Start of Available data

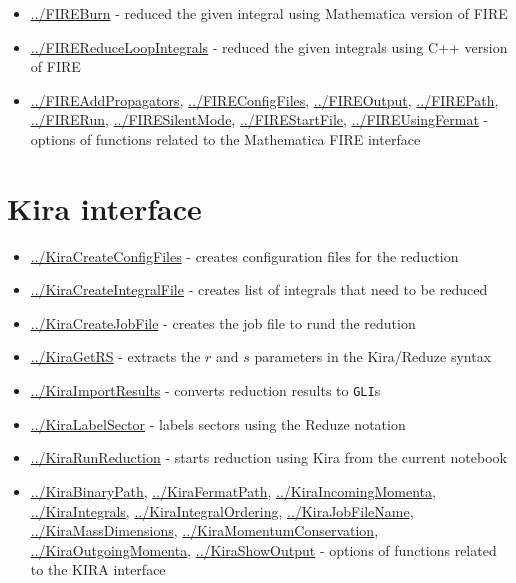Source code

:\documentclass[../FeynHelpersManual.tex]{subfiles}
\begin{document}
\begin{itemize}
\tightlist
\item
  \hyperlink{../fireburn}{../FIREBurn} - reduced the given integral
  using Mathematica version of FIRE
\item
  \hyperlink{../firereduceloopintegrals}{../FIREReduceLoopIntegrals} -
  reduced the given integrals using C++ version of FIRE
\item
  \hyperlink{../fireaddpropagators}{../FIREAddPropagators},
  \hyperlink{../fireconfigfiles}{../FIREConfigFiles},
  \hyperlink{../fireoutput}{../FIREOutput},
  \hyperlink{../firepath}{../FIREPath},
  \hyperlink{../firerun}{../FIRERun},
  \hyperlink{../firesilentmode}{../FIRESilentMode},
  \hyperlink{../firestartfile}{../FIREStartFile},
  \hyperlink{../fireusingfermat}{../FIREUsingFermat} - options of
  functions related to the Mathematica FIRE interface
\end{itemize}

\hypertarget{kira interface}{
\section{Kira interface}\label{kira interface}}

\begin{itemize}
\tightlist
\item
  \hyperlink{../kiracreateconfigfiles}{../KiraCreateConfigFiles} -
  creates configuration files for the reduction
\item
  \hyperlink{../kiracreateintegralfile}{../KiraCreateIntegralFile} -
  creates list of integrals that need to be reduced
\item
  \hyperlink{../kiracreatejobfile}{../KiraCreateJobFile} - creates the
  job file to rund the redution
\item
  \hyperlink{../kiragetrs}{../KiraGetRS} - extracts the \(r\) and \(s\)
  parameters in the Kira/Reduze syntax
\item
  \hyperlink{../kiraimportresults}{../KiraImportResults} - converts
  reduction results to \texttt{GLI}s
\item
  \hyperlink{../kiralabelsector}{../KiraLabelSector} - labels sectors
  using the Reduze notation
\item
  \hyperlink{../kirarunreduction}{../KiraRunReduction} - starts
  reduction using Kira from the current notebook
\item
  \hyperlink{../kirabinarypath}{../KiraBinaryPath},
  \hyperlink{../kirafermatpath}{../KiraFermatPath},
  \hyperlink{../kiraincomingmomenta}{../KiraIncomingMomenta},
  \hyperlink{../kiraintegrals}{../KiraIntegrals},
  \hyperlink{../kiraintegralordering}{../KiraIntegralOrdering},
  \hyperlink{../kirajobfilename}{../KiraJobFileName},
  \hyperlink{../kiramassdimensions}{../KiraMassDimensions},
  \hyperlink{../kiramomentumconservation}{../KiraMomentumConservation},
  \hyperlink{../kiraoutgoingmomenta}{../KiraOutgoingMomenta},
  \hyperlink{../kirashowoutput}{../KiraShowOutput} - options of
  functions related to the KIRA interface
\end{itemize}
\end{document}
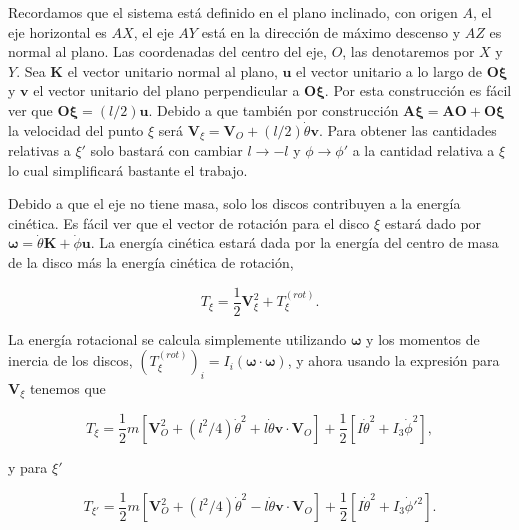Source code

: \documentclass[a4paper,10pt]{article}
\numberwithin{equation}{section}
\begin{document}
Recordamos que el sistema está definido en el plano inclinado, con origen $A$, el eje 
horizontal es $AX$, el eje $AY$ está en la dirección de máximo descenso y $AZ$ es normal 
al plano. Las coordenadas del centro del eje, $O$, las denotaremos por $X$ y $Y$. Sea 
$\mathbf{K}$ el vector unitario normal al plano, $\mathbf{u}$ el vector unitario 
a lo largo de $\mathbf{O\xi}$ y $\mathbf{v}$ el vector unitario del plano perpendicular 
a $\mathbf{O\xi}$. Por esta construcción es fácil ver que $\mathbf{O\xi} = (l/2)\mathbf{u}$.
Debido a que también por construcción $\mathbf{A\xi} = \mathbf{AO} + \mathbf{O\xi}$ la 
velocidad del punto $\xi$ será $\mathbf{V}_\xi = \mathbf{V}_O + (l/2)\dot{\theta}\mathbf{v}$. 
Para obtener las cantidades relativas a $\xi'$ solo bastará con cambiar $l \rightarrow -l$ y 
$\phi \rightarrow \phi'$ a la cantidad relativa a $\xi$ lo cual simplificará 
bastante el trabajo.

\vspace{.3cm}

Debido a que el eje no tiene masa, solo los discos contribuyen a la energía 
cinética. Es fácil ver que el vector de rotación para el disco $\xi$ estará 
dado por $\mathbf{\omega} = \dot{\theta}\mathbf{K} + \dot{\phi}\mathbf{u}$. La 
energía cinética estará dada por la energía del centro de masa de la disco 
más la energía cinética de rotación,

\begin{equation}
 T_\xi = \frac{1}{2}\mathbf{V}_\xi^2 + T_\xi^{(rot)}.
\end{equation}

La energía rotacional se calcula simplemente utilizando $\mathbf{\omega}$ y
los momentos de inercia de los discos, $(T_\xi^{(rot)})_i = I_i(\mathbf{\omega}\cdot \mathbf{\omega})$, 
y ahora usando la expresión para $\mathbf{V}_\xi$ tenemos que 

\begin{equation}
 T_\xi = \frac{1}{2}m\left[\mathbf{V}_O^2 + (l^2/4)\dot{\theta}^2 +
 l\dot{\theta}\mathbf{v}\cdot\mathbf{V}_O \right]
 + \frac{1}{2}\left[ I\dot{\theta}^2 + I_3\dot{\phi}^2\right],
\end{equation}

y para $\xi'$

\begin{equation}
 T_{\xi'} = \frac{1}{2}m\left[\mathbf{V}_O^2 + (l^2/4)\dot{\theta}^2 
 - l\dot{\theta}\mathbf{v}\cdot\mathbf{V}_O \right]
 + \frac{1}{2}\left[ I\dot{\theta}^2 + I_3\dot{\phi}'^2\right].
\end{equation}
\end{document}
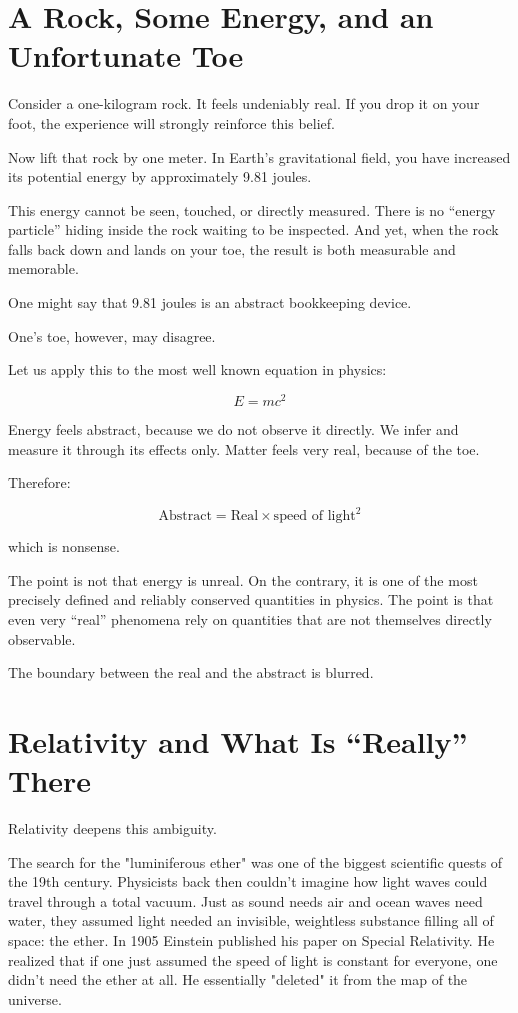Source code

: \section{A Rock, Some Energy, and an Unfortunate Toe}

Consider a one-kilogram rock. It feels undeniably real. If you drop it on your foot, the experience will strongly reinforce this belief.

Now lift that rock by one meter. In Earth's gravitational field, you have increased its potential energy by approximately 9.81 joules.

This energy cannot be seen, touched, or directly measured. There is no ``energy particle'' hiding inside the rock waiting to be inspected.
And yet, when the rock falls back down and lands on your toe, the result is both measurable and memorable.

One might say that 9.81 joules is an abstract bookkeeping device.

One's toe, however, may disagree.

Let us apply this to the most well known equation in physics:

\[
E=mc^2
\]

Energy feels abstract, because we do not observe it directly. We infer and measure it through its effects only.
Matter feels very real, because of the toe. 

Therefore:

\[
\text{Abstract} = \text{Real} \times \text{speed of light}^2
\label{eq:einstein}
\]


which is nonsense.

The point is not that energy is unreal. On the contrary, it is one of the most precisely defined and reliably conserved quantities in physics.
The point is that even very ``real'' phenomena rely on quantities that are not themselves directly observable.

The boundary between the real and the abstract is blurred.



\section{Relativity and What Is ``Really'' There}

Relativity deepens this ambiguity.

The search for the "luminiferous ether" was one of the biggest scientific quests of the 19th century. Physicists back then couldn't imagine how light waves could travel through a total vacuum.
Just as sound needs air and ocean waves need water, they assumed light needed an invisible, weightless substance filling all of space: the ether.
In 1905 Einstein published his paper on Special Relativity. He realized that if one just assumed the speed of light is constant for everyone, one didn't need the ether at all.
He essentially "deleted" it from the map of the universe.

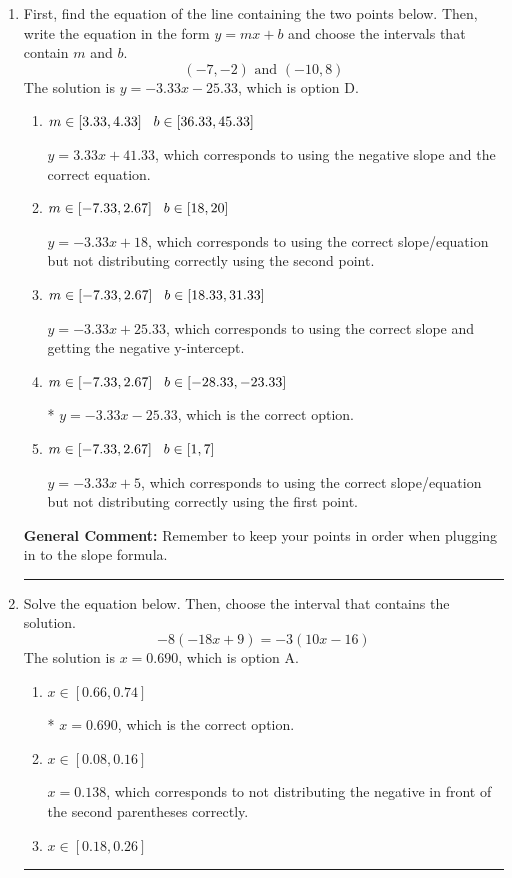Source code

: \documentclass{extbook}[14pt]
\newcommand{\litem}[1]{\item #1

\rule{\textwidth}{0.4pt}}
\begin{document}
\begin{enumerate}\litem{
First, find the equation of the line containing the two points below. Then, write the equation in the form $ y=mx+b $ and choose the intervals that contain $m$ and $b$.
\[ (-7, -2) \text{ and } (-10, 8) \]The solution is \( y = -3.33x -25.33 \), which is option D.\begin{enumerate}[label=\Alph*.]
\item \( m \in [3.33, 4.33] \hspace*{3mm} b \in [36.33, 45.33] \)

 $y = 3.33x + 41.33$, which corresponds to using the negative slope and the correct equation.
\item \( m \in [-7.33, 2.67] \hspace*{3mm} b \in [18, 20] \)

 $y = -3.33x + 18$, which corresponds to using the correct slope/equation but not distributing correctly using the second point.
\item \( m \in [-7.33, 2.67] \hspace*{3mm} b \in [18.33, 31.33] \)

 $y = -3.33x + 25.33$, which corresponds to using the correct slope and getting the negative y-intercept.
\item \( m \in [-7.33, 2.67] \hspace*{3mm} b \in [-28.33, -23.33] \)

* $y = -3.33x -25.33$, which is the correct option.
\item \( m \in [-7.33, 2.67] \hspace*{3mm} b \in [1, 7] \)

 $y = -3.33x + 5$, which corresponds to using the correct slope/equation but not distributing correctly using the first point.
\end{enumerate}

\textbf{General Comment:} Remember to keep your points in order when plugging in to the slope formula.
}
\litem{
Solve the equation below. Then, choose the interval that contains the solution.
\[ -8(-18x + 9) = -3(10x -16) \]The solution is \( x = 0.690 \), which is option A.\begin{enumerate}[label=\Alph*.]
\item \( x \in [0.66, 0.74] \)

* $x = 0.690$, which is the correct option.
\item \( x \in [0.08, 0.16] \)

$x = 0.138$, which corresponds to not distributing the negative in front of the second parentheses correctly.
\item \( x \in [0.18, 0.26] \)


\end{enumerate}}
\end{enumerate}
\end{document}
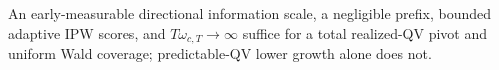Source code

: An early-measurable directional information scale, a negligible prefix, bounded adaptive IPW scores, and \(T\omega_{c,T}\to\infty\) suffice for a total realized-QV pivot and uniform Wald coverage; predictable-QV lower growth alone does not.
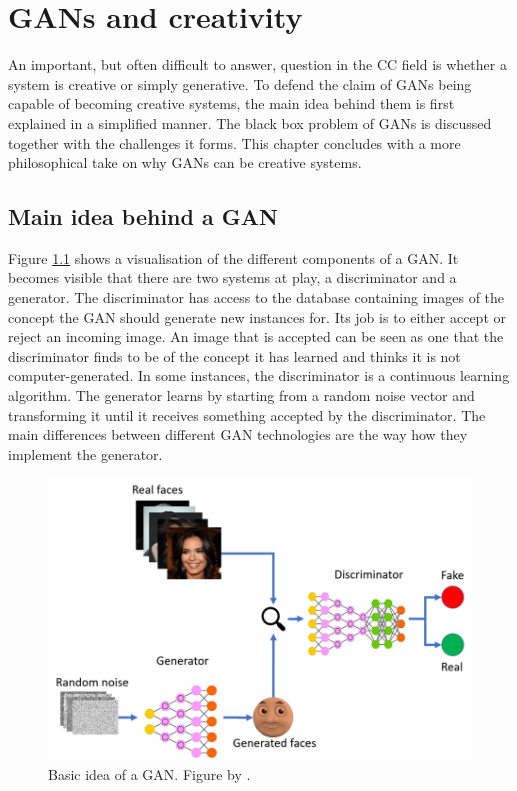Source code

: \chapter{GANs and creativity}
\label{ch:generative_or_creative}


An important, but often difficult to answer, question in the CC field is whether a system is creative or simply generative.
To defend the claim of GANs being capable of becoming creative systems, the main idea behind them is first explained in a simplified manner.
The black box problem of GANs is discussed together with the challenges it forms.
This chapter concludes with a more philosophical take on why GANs can be creative systems.

\section{Main idea behind a GAN}
\label{sec:main_idea_GAN}

Figure \ref{fig:gan_explained} shows a visualisation of the different components of a GAN.
It becomes visible that there are two systems at play, a discriminator and a generator.
The discriminator has access to the database containing images of the concept the GAN should generate new instances for.
Its job is to either accept or reject an incoming image.
An image that is accepted can be seen as one that the discriminator finds to be of the concept it has learned and thinks it is not computer-generated.
In some instances, the discriminator is a continuous learning algorithm.
The generator learns by starting from a random noise vector and transforming it until it receives something accepted by the discriminator.
The main differences between different GAN technologies are the way how they implement the generator.


\begin{figure}[H]
    \centering
    \includegraphics[width=0.55\linewidth]{images/gan_explained.png}
    \captionsetup{width=0.4\linewidth}
    \captionsetup{justification=centering}
    \caption{Basic idea of a GAN. Figure by \citet{howganworks}.  }
    \label{fig:gan_explained}
\end{figure}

End of Available data

Task directions
Would you retype exactly the lines above, from the line with "Recordamos que el" to the line with "Para obtener las", with both end lines kept and nothing more?

Solution
Recordamos que el sistema está definido en el plano inclinado, con origen $A$, el eje 
horizontal es $AX$, el eje $AY$ está en la dirección de máximo descenso y $AZ$ es normal 
al plano. Las coordenadas del centro del eje, $O$, las denotaremos por $X$ y $Y$. Sea 
$\mathbf{K}$ el vector unitario normal al plano, $\mathbf{u}$ el vector unitario 
a lo largo de $\mathbf{O\xi}$ y $\mathbf{v}$ el vector unitario del plano perpendicular 
a $\mathbf{O\xi}$. Por esta construcción es fácil ver que $\mathbf{O\xi} = (l/2)\mathbf{u}$.
Debido a que también por construcción $\mathbf{A\xi} = \mathbf{AO} + \mathbf{O\xi}$ la 
velocidad del punto $\xi$ será $\mathbf{V}_\xi = \mathbf{V}_O + (l/2)\dot{\theta}\mathbf{v}$. 
Para obtener las cantidades relativas a $\xi'$ solo bastará con cambiar $l \rightarrow -l$ y 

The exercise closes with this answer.